Your copy of the listing should be exact and should contain no pictures.
*** Block opens ***
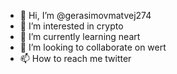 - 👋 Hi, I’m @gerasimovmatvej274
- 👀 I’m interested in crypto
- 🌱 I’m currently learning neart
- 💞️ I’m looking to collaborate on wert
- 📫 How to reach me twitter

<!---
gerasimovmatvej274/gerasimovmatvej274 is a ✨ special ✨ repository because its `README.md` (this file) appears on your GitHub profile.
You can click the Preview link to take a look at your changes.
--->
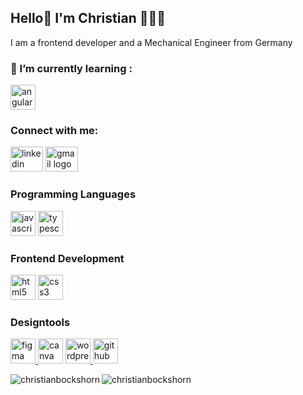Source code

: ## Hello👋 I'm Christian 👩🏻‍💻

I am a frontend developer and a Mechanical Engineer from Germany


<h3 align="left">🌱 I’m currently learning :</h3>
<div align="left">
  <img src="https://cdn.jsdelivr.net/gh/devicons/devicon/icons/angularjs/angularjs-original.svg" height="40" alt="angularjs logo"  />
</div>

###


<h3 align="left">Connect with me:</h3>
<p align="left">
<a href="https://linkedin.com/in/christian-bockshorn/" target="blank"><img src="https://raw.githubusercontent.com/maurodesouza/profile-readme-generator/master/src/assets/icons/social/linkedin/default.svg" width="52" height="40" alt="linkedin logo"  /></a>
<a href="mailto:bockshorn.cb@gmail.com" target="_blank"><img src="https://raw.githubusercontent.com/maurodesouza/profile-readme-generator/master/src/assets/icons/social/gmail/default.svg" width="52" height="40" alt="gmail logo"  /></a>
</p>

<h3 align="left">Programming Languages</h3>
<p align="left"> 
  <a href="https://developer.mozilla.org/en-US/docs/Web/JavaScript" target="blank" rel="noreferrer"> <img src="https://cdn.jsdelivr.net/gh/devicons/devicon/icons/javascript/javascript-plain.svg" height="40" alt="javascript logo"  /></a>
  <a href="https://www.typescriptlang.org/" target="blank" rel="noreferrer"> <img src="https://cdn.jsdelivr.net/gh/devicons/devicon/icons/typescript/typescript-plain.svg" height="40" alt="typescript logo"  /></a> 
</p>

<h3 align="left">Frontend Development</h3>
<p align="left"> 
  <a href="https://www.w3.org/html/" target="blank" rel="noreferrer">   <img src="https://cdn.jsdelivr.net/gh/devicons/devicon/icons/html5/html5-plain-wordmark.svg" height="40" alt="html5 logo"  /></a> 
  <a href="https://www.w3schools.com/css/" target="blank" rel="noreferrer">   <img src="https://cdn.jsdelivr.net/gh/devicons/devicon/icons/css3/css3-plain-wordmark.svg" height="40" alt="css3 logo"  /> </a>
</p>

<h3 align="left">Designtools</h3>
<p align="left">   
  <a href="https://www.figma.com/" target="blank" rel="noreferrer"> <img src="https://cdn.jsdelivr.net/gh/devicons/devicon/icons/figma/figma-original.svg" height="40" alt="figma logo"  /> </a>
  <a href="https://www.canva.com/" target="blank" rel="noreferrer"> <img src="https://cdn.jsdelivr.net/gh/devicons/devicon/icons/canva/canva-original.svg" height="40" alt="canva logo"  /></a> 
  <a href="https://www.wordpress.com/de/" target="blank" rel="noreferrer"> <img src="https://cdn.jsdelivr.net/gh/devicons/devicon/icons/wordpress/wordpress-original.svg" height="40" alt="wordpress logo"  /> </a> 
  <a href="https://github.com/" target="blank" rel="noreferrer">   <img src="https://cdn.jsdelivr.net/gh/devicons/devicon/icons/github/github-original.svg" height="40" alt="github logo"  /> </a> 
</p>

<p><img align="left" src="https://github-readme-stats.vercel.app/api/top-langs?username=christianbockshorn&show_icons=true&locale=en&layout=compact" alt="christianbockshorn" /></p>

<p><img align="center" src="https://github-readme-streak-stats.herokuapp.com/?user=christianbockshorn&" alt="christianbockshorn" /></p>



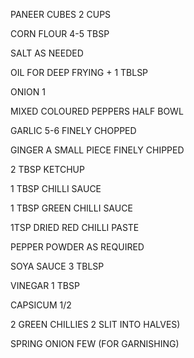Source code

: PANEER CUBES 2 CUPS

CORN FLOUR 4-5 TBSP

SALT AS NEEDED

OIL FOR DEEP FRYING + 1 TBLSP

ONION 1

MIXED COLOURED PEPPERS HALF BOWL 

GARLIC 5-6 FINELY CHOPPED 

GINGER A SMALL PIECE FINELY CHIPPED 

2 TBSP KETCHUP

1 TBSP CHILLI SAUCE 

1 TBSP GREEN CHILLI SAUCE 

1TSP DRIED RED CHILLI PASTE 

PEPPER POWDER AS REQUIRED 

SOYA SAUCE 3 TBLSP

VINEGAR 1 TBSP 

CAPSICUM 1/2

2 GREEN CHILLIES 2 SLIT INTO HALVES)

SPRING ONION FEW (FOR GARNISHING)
*** Block closes ***
EXPECTED OUTPUT:
 - 👋 Hi, I’m @gerasimovmatvej274
- 👀 I’m interested in crypto
- 🌱 I’m currently learning neart
- 💞️ I’m looking to collaborate on wert
- 📫 How to reach me twitter

<!---
gerasimovmatvej274/gerasimovmatvej274 is a ✨ special ✨ repository because its `README.md` (this file) appears on your GitHub profile.
You can click the Preview link to take a look at your changes.
--->
Source code

: ## Hello👋 I'm Christian 👩🏻‍💻

I am a frontend developer and a Mechanical Engineer from Germany


<h3 align="left">🌱 I’m currently learning :</h3>
<div align="left">
  <img src="https://cdn.jsdelivr.net/gh/devicons/devicon/icons/angularjs/angularjs-original.svg" height="40" alt="angularjs logo"  />
</div>

###


<h3 align="left">Connect with me:</h3>
<p align="left">
<a href="https://linkedin.com/in/christian-bockshorn/" target="blank"><img src="https://raw.githubusercontent.com/maurodesouza/profile-readme-generator/master/src/assets/icons/social/linkedin/default.svg" width="52" height="40" alt="linkedin logo"  /></a>
<a href="mailto:bockshorn.cb@gmail.com" target="_blank"><img src="https://raw.githubusercontent.com/maurodesouza/profile-readme-generator/master/src/assets/icons/social/gmail/default.svg" width="52" height="40" alt="gmail logo"  /></a>
</p>

<h3 align="left">Programming Languages</h3>
<p align="left"> 
  <a href="https://developer.mozilla.org/en-US/docs/Web/JavaScript" target="blank" rel="noreferrer"> <img src="https://cdn.jsdelivr.net/gh/devicons/devicon/icons/javascript/javascript-plain.svg" height="40" alt="javascript logo"  /></a>
  <a href="https://www.typescriptlang.org/" target="blank" rel="noreferrer"> <img src="https://cdn.jsdelivr.net/gh/devicons/devicon/icons/typescript/typescript-plain.svg" height="40" alt="typescript logo"  /></a> 
</p>

<h3 align="left">Frontend Development</h3>
<p align="left"> 
  <a href="https://www.w3.org/html/" target="blank" rel="noreferrer">   <img src="https://cdn.jsdelivr.net/gh/devicons/devicon/icons/html5/html5-plain-wordmark.svg" height="40" alt="html5 logo"  /></a> 
  <a href="https://www.w3schools.com/css/" target="blank" rel="noreferrer">   <img src="https://cdn.jsdelivr.net/gh/devicons/devicon/icons/css3/css3-plain-wordmark.svg" height="40" alt="css3 logo"  /> </a>
</p>

<h3 align="left">Designtools</h3>
<p align="left">   
  <a href="https://www.figma.com/" target="blank" rel="noreferrer"> <img src="https://cdn.jsdelivr.net/gh/devicons/devicon/icons/figma/figma-original.svg" height="40" alt="figma logo"  /> </a>
  <a href="https://www.canva.com/" target="blank" rel="noreferrer"> <img src="https://cdn.jsdelivr.net/gh/devicons/devicon/icons/canva/canva-original.svg" height="40" alt="canva logo"  /></a> 
  <a href="https://www.wordpress.com/de/" target="blank" rel="noreferrer"> <img src="https://cdn.jsdelivr.net/gh/devicons/devicon/icons/wordpress/wordpress-original.svg" height="40" alt="wordpress logo"  /> </a> 
  <a href="https://github.com/" target="blank" rel="noreferrer">   <img src="https://cdn.jsdelivr.net/gh/devicons/devicon/icons/github/github-original.svg" height="40" alt="github logo"  /> </a> 
</p>

<p><img align="left" src="https://github-readme-stats.vercel.app/api/top-langs?username=christianbockshorn&show_icons=true&locale=en&layout=compact" alt="christianbockshorn" /></p>

<p><img align="center" src="https://github-readme-streak-stats.herokuapp.com/?user=christianbockshorn&" alt="christianbockshorn" /></p>



Source code

: PANEER CUBES 2 CUPS

CORN FLOUR 4-5 TBSP

SALT AS NEEDED

OIL FOR DEEP FRYING + 1 TBLSP

ONION 1

MIXED COLOURED PEPPERS HALF BOWL 

GARLIC 5-6 FINELY CHOPPED 

GINGER A SMALL PIECE FINELY CHIPPED 

2 TBSP KETCHUP

1 TBSP CHILLI SAUCE 

1 TBSP GREEN CHILLI SAUCE 

1TSP DRIED RED CHILLI PASTE 

PEPPER POWDER AS REQUIRED 

SOYA SAUCE 3 TBLSP

VINEGAR 1 TBSP 

CAPSICUM 1/2

2 GREEN CHILLIES 2 SLIT INTO HALVES)

SPRING ONION FEW (FOR GARNISHING)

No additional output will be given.